[Stored data]

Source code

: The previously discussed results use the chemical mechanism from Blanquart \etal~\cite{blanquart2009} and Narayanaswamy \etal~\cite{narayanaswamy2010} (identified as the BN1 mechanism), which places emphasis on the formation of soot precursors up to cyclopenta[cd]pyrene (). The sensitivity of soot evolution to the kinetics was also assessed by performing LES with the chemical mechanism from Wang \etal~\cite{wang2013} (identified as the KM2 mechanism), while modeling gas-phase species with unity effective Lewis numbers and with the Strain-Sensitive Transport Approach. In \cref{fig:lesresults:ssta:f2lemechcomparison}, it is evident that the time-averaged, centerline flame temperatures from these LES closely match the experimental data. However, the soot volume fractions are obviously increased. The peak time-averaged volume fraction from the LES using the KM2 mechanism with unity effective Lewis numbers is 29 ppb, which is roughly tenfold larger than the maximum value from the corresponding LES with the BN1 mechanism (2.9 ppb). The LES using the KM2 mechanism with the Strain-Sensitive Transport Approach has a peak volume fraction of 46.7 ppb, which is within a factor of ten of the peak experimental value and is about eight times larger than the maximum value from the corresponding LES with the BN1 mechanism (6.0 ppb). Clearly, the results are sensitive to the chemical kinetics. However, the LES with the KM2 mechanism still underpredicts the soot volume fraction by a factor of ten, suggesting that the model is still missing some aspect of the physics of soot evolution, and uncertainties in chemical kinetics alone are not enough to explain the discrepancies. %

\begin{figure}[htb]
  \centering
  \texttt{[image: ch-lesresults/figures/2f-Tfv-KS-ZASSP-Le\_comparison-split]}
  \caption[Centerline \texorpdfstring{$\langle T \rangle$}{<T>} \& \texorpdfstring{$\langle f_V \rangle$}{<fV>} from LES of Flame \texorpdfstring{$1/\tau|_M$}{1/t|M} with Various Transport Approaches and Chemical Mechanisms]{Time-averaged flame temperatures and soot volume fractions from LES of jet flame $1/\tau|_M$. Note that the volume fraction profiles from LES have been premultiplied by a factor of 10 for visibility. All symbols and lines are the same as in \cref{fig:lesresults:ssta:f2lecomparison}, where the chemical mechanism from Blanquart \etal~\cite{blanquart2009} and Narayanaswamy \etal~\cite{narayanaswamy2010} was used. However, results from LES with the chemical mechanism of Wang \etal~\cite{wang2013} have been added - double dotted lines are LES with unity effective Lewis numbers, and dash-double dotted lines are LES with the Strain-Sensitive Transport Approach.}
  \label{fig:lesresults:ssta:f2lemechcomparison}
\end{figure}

## What is required
Repeat the data. Every word must match.

## Output of the exercise
Source code

: The previously discussed results use the chemical mechanism from Blanquart \etal~\cite{blanquart2009} and Narayanaswamy \etal~\cite{narayanaswamy2010} (identified as the BN1 mechanism), which places emphasis on the formation of soot precursors up to cyclopenta[cd]pyrene (). The sensitivity of soot evolution to the kinetics was also assessed by performing LES with the chemical mechanism from Wang \etal~\cite{wang2013} (identified as the KM2 mechanism), while modeling gas-phase species with unity effective Lewis numbers and with the Strain-Sensitive Transport Approach. In \cref{fig:lesresults:ssta:f2lemechcomparison}, it is evident that the time-averaged, centerline flame temperatures from these LES closely match the experimental data. However, the soot volume fractions are obviously increased. The peak time-averaged volume fraction from the LES using the KM2 mechanism with unity effective Lewis numbers is 29 ppb, which is roughly tenfold larger than the maximum value from the corresponding LES with the BN1 mechanism (2.9 ppb). The LES using the KM2 mechanism with the Strain-Sensitive Transport Approach has a peak volume fraction of 46.7 ppb, which is within a factor of ten of the peak experimental value and is about eight times larger than the maximum value from the corresponding LES with the BN1 mechanism (6.0 ppb). Clearly, the results are sensitive to the chemical kinetics. However, the LES with the KM2 mechanism still underpredicts the soot volume fraction by a factor of ten, suggesting that the model is still missing some aspect of the physics of soot evolution, and uncertainties in chemical kinetics alone are not enough to explain the discrepancies. %

\begin{figure}[htb]
  \centering
  \texttt{[image: ch-lesresults/figures/2f-Tfv-KS-ZASSP-Le\_comparison-split]}
  \caption[Centerline \texorpdfstring{$\langle T \rangle$}{<T>} \& \texorpdfstring{$\langle f_V \rangle$}{<fV>} from LES of Flame \texorpdfstring{$1/\tau|_M$}{1/t|M} with Various Transport Approaches and Chemical Mechanisms]{Time-averaged flame temperatures and soot volume fractions from LES of jet flame $1/\tau|_M$. Note that the volume fraction profiles from LES have been premultiplied by a factor of 10 for visibility. All symbols and lines are the same as in \cref{fig:lesresults:ssta:f2lecomparison}, where the chemical mechanism from Blanquart \etal~\cite{blanquart2009} and Narayanaswamy \etal~\cite{narayanaswamy2010} was used. However, results from LES with the chemical mechanism of Wang \etal~\cite{wang2013} have been added - double dotted lines are LES with unity effective Lewis numbers, and dash-double dotted lines are LES with the Strain-Sensitive Transport Approach.}
  \label{fig:lesresults:ssta:f2lemechcomparison}
\end{figure}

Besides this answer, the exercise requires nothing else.